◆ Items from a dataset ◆
────────────────────────────────────────

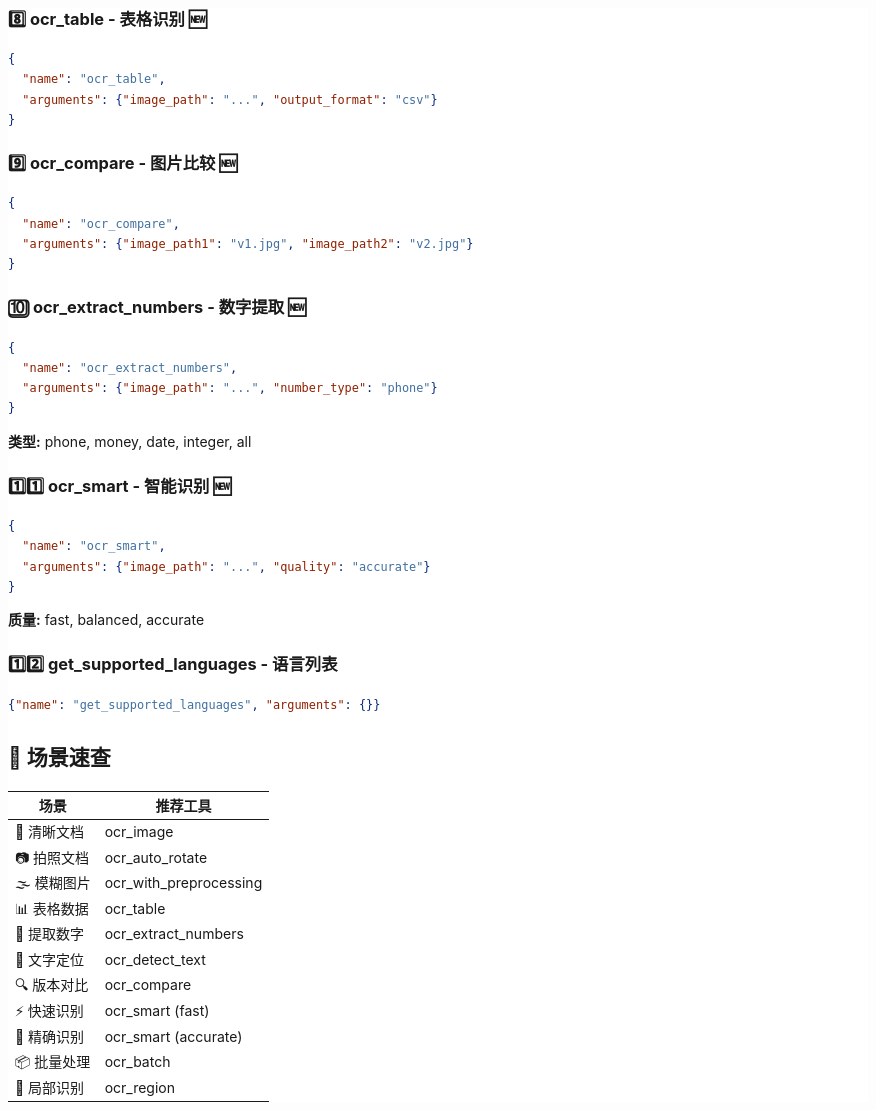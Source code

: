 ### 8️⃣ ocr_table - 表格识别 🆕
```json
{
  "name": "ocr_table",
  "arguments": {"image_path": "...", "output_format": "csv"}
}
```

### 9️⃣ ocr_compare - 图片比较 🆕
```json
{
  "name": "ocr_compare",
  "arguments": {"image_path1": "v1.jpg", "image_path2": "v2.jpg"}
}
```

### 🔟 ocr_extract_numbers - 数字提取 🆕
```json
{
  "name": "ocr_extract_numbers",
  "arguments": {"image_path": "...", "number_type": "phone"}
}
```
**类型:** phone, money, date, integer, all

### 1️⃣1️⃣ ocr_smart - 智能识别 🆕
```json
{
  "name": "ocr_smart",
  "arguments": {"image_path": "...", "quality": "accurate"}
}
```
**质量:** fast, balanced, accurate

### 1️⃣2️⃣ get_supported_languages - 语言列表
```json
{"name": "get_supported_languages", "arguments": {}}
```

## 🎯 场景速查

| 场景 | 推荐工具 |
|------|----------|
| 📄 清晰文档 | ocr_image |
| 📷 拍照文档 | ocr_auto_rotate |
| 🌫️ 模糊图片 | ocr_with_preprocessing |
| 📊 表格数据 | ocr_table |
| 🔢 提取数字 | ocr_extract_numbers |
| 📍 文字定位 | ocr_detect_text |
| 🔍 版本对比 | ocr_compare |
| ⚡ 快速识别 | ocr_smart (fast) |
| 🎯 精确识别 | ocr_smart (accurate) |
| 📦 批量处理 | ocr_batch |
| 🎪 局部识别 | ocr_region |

────────────────────────────────────────

◆ Work item ◆
An exact copy of the entries, without any pictures, is what the answer should be.

◆ Exercise answer ◆
Source code

: ### 8️⃣ ocr_table - 表格识别 🆕
```json
{
  "name": "ocr_table",
  "arguments": {"image_path": "...", "output_format": "csv"}
}
```

### 9️⃣ ocr_compare - 图片比较 🆕
```json
{
  "name": "ocr_compare",
  "arguments": {"image_path1": "v1.jpg", "image_path2": "v2.jpg"}
}
```

### 🔟 ocr_extract_numbers - 数字提取 🆕
```json
{
  "name": "ocr_extract_numbers",
  "arguments": {"image_path": "...", "number_type": "phone"}
}
```
**类型:** phone, money, date, integer, all

### 1️⃣1️⃣ ocr_smart - 智能识别 🆕
```json
{
  "name": "ocr_smart",
  "arguments": {"image_path": "...", "quality": "accurate"}
}
```
**质量:** fast, balanced, accurate

### 1️⃣2️⃣ get_supported_languages - 语言列表
```json
{"name": "get_supported_languages", "arguments": {}}
```

## 🎯 场景速查

| 场景 | 推荐工具 |
|------|----------|
| 📄 清晰文档 | ocr_image |
| 📷 拍照文档 | ocr_auto_rotate |
| 🌫️ 模糊图片 | ocr_with_preprocessing |
| 📊 表格数据 | ocr_table |
| 🔢 提取数字 | ocr_extract_numbers |
| 📍 文字定位 | ocr_detect_text |
| 🔍 版本对比 | ocr_compare |
| ⚡ 快速识别 | ocr_smart (fast) |
| 🎯 精确识别 | ocr_smart (accurate) |
| 📦 批量处理 | ocr_batch |
| 🎪 局部识别 | ocr_region |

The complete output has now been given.